Disk thrashing / task timeouts during map output copy phase
-----------------------------------------------------------

         Key: HADOOP-141
         URL: http://issues.apache.org/jira/browse/HADOOP-141
     Project: Hadoop
        Type: Bug

  Components: mapred  
 Environment: linux
    Reporter: paul sutter



MapOutputProtocol connections cause timeouts because of system thrashing and transferring the same file over and over again, ultimately leading to making no forward progress(medium sized job, 500GB input file, map output about as large as the input, 10 node cluster).

There are several bugs behind this, but the following two changes improved matters considerably.

(1) 

The buffersize in MapOutputFile is currently hardcoded to 8192 bytes (for both reads and writes). By changing this buffer size to 256KB, the number of disk seeks are reduced and the problem went away. 

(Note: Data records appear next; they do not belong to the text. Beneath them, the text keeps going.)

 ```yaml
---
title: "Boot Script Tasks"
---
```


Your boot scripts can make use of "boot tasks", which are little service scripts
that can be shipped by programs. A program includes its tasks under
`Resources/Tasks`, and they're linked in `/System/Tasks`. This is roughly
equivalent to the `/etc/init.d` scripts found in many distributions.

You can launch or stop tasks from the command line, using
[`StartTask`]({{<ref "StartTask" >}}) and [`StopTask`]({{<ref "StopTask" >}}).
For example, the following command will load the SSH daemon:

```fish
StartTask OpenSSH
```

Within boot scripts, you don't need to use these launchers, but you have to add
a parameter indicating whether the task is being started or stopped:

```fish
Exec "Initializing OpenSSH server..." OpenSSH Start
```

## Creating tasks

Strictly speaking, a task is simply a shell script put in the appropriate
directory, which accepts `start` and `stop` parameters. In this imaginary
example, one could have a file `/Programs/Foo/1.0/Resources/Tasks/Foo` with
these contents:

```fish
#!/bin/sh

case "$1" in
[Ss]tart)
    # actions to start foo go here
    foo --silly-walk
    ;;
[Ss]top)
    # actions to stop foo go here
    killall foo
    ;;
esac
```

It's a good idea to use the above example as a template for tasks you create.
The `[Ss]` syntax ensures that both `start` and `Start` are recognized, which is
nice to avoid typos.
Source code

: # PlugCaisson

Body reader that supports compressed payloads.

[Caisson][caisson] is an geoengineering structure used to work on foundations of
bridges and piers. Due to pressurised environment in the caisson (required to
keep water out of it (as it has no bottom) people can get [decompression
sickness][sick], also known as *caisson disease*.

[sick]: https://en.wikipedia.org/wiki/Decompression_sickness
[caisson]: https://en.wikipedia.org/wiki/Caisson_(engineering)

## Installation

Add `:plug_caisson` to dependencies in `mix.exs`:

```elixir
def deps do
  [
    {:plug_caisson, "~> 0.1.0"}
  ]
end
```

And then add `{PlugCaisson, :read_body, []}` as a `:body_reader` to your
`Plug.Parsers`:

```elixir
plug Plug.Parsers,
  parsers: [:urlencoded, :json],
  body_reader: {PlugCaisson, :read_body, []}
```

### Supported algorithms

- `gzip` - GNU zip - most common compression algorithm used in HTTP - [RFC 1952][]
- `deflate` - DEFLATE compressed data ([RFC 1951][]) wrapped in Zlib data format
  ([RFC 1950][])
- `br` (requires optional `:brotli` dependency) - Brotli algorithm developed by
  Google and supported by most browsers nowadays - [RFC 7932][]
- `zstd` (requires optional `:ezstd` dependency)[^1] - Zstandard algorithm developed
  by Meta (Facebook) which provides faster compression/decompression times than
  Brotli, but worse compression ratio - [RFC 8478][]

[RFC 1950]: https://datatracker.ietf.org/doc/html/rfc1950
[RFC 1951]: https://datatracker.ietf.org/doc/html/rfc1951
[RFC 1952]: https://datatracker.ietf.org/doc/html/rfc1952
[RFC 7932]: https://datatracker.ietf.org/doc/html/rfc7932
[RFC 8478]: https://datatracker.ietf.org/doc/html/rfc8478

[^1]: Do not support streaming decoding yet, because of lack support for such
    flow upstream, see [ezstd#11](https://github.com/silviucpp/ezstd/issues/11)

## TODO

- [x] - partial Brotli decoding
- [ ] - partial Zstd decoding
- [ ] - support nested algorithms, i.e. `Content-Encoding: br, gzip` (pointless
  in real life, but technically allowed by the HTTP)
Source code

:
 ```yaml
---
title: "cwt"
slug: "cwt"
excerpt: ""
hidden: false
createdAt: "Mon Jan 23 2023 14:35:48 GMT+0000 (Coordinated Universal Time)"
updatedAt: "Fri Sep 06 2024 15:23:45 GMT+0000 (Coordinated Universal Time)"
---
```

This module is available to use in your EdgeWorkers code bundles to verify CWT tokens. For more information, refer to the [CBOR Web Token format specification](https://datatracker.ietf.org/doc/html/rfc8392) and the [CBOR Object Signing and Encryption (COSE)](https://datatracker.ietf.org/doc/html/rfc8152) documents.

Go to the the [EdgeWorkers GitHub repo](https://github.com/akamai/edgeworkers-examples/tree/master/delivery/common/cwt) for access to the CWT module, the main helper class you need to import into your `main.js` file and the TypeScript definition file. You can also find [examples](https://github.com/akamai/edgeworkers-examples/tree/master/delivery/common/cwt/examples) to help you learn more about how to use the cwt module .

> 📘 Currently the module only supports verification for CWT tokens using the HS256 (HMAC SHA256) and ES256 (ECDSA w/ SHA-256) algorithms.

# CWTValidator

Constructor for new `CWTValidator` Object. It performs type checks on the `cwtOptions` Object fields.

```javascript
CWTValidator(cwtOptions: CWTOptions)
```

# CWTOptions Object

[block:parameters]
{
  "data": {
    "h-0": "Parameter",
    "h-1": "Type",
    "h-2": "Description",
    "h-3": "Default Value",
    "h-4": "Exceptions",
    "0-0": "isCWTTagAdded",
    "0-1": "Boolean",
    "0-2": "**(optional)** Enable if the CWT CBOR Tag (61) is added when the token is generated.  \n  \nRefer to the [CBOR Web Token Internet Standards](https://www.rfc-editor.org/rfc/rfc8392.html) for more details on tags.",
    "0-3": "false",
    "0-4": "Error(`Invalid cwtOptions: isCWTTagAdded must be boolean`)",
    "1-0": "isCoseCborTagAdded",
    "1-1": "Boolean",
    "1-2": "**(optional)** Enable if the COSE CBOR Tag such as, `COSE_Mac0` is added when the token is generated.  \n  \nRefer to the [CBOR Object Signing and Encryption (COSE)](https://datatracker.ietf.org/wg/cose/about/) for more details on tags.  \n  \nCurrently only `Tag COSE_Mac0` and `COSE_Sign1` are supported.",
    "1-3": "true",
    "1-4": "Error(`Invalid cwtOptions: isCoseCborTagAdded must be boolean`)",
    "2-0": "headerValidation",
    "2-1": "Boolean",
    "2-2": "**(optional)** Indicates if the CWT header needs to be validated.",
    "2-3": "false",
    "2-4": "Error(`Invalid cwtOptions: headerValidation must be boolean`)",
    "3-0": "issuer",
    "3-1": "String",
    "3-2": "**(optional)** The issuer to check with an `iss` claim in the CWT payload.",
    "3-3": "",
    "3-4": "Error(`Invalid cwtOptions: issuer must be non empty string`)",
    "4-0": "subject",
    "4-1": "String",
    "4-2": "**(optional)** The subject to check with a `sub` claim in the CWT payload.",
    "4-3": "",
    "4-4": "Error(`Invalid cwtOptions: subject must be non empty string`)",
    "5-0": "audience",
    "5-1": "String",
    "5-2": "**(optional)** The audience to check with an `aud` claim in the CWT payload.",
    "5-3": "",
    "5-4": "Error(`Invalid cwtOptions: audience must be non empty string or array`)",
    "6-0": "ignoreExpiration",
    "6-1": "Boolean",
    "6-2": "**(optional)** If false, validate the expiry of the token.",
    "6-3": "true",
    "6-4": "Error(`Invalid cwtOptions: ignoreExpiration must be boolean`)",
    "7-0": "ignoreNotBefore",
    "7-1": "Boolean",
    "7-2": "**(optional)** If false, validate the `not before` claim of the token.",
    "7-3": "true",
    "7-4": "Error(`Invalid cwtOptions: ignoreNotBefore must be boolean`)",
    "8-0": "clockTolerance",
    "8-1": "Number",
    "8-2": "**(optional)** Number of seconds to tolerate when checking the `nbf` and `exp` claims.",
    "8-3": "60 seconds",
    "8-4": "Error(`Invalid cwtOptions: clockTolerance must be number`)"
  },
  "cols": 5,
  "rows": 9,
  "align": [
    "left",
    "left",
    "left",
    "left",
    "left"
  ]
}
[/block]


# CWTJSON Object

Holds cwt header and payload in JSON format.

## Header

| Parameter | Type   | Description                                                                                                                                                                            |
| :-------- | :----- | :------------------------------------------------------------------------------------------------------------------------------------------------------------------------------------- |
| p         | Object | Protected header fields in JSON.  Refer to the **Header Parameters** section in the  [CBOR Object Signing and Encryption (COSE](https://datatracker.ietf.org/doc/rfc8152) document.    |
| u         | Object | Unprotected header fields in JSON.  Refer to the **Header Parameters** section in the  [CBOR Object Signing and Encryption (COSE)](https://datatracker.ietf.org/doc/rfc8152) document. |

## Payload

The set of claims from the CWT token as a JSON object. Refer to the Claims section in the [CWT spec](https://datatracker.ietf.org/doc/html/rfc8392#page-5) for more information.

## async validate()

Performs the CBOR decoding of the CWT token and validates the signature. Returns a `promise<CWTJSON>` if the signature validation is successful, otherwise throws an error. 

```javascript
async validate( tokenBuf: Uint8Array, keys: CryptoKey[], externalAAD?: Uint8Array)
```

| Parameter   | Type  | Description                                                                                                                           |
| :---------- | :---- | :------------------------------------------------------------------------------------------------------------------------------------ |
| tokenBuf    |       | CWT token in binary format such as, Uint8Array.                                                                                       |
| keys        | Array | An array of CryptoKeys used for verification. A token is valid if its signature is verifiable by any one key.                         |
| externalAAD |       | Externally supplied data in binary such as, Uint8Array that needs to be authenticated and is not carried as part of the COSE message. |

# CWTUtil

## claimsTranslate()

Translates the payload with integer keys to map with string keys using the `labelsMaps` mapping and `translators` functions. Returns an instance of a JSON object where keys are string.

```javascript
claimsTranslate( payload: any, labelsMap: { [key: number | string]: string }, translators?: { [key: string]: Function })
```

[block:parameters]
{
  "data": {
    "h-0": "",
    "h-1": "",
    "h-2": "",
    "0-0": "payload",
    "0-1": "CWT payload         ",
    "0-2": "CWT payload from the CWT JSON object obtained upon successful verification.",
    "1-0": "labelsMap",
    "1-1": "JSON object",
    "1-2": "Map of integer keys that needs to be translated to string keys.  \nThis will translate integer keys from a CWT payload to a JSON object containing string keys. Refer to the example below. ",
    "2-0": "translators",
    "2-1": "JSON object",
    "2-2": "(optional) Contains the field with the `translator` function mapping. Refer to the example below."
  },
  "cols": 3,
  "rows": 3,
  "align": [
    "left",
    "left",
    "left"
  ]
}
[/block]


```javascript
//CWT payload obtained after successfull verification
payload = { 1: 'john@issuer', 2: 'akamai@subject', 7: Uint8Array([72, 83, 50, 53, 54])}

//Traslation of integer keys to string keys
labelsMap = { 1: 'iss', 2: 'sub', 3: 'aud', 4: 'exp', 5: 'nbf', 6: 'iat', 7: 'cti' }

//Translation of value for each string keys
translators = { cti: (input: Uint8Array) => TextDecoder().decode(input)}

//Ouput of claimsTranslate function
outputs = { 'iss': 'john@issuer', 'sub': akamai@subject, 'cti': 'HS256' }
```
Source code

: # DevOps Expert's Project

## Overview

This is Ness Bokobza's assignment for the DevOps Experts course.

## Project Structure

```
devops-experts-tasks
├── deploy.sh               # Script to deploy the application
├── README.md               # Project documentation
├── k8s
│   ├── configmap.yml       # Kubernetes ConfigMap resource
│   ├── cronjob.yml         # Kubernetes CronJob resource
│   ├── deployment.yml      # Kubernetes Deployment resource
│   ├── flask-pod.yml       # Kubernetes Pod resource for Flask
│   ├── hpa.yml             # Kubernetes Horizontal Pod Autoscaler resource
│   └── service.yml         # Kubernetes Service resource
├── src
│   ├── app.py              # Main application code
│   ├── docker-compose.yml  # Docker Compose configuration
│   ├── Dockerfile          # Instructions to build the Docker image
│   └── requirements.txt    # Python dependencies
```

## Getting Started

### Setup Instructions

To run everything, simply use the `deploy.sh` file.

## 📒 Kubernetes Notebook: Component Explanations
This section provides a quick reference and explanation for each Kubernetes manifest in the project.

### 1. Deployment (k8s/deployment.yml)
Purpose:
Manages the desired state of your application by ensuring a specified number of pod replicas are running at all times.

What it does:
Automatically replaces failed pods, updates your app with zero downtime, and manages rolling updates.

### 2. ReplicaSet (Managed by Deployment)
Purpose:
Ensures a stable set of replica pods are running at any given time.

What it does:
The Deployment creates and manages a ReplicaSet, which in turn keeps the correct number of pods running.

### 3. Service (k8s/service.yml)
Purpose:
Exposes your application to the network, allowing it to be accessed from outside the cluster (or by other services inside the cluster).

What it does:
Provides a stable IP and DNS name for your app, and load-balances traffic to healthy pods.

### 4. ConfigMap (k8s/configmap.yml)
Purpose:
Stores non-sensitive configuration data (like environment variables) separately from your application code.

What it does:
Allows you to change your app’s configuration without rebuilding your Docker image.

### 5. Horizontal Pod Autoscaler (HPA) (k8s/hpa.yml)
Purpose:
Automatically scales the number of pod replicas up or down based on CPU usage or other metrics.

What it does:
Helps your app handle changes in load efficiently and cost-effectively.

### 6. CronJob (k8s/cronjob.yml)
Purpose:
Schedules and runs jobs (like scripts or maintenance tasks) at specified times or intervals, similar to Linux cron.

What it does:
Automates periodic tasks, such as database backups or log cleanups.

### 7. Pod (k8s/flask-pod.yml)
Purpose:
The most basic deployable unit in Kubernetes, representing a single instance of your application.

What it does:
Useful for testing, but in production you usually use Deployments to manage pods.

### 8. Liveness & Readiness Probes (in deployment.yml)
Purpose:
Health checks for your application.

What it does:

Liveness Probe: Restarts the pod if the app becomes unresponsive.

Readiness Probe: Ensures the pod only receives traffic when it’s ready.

Ideally there would be a buffer size parameter for this that is separate from the DFS io buffer size.

(2)

I also added the following code to the socket configuration in both Server.java and Client.java. No linger is a minor good idea in an enivronment with some packet loss (and you will have that when all the nodes get busy at once), but 256KB buffers is probably excessive, especially on a LAN, but it takes me two hours to test changes so I havent experimented.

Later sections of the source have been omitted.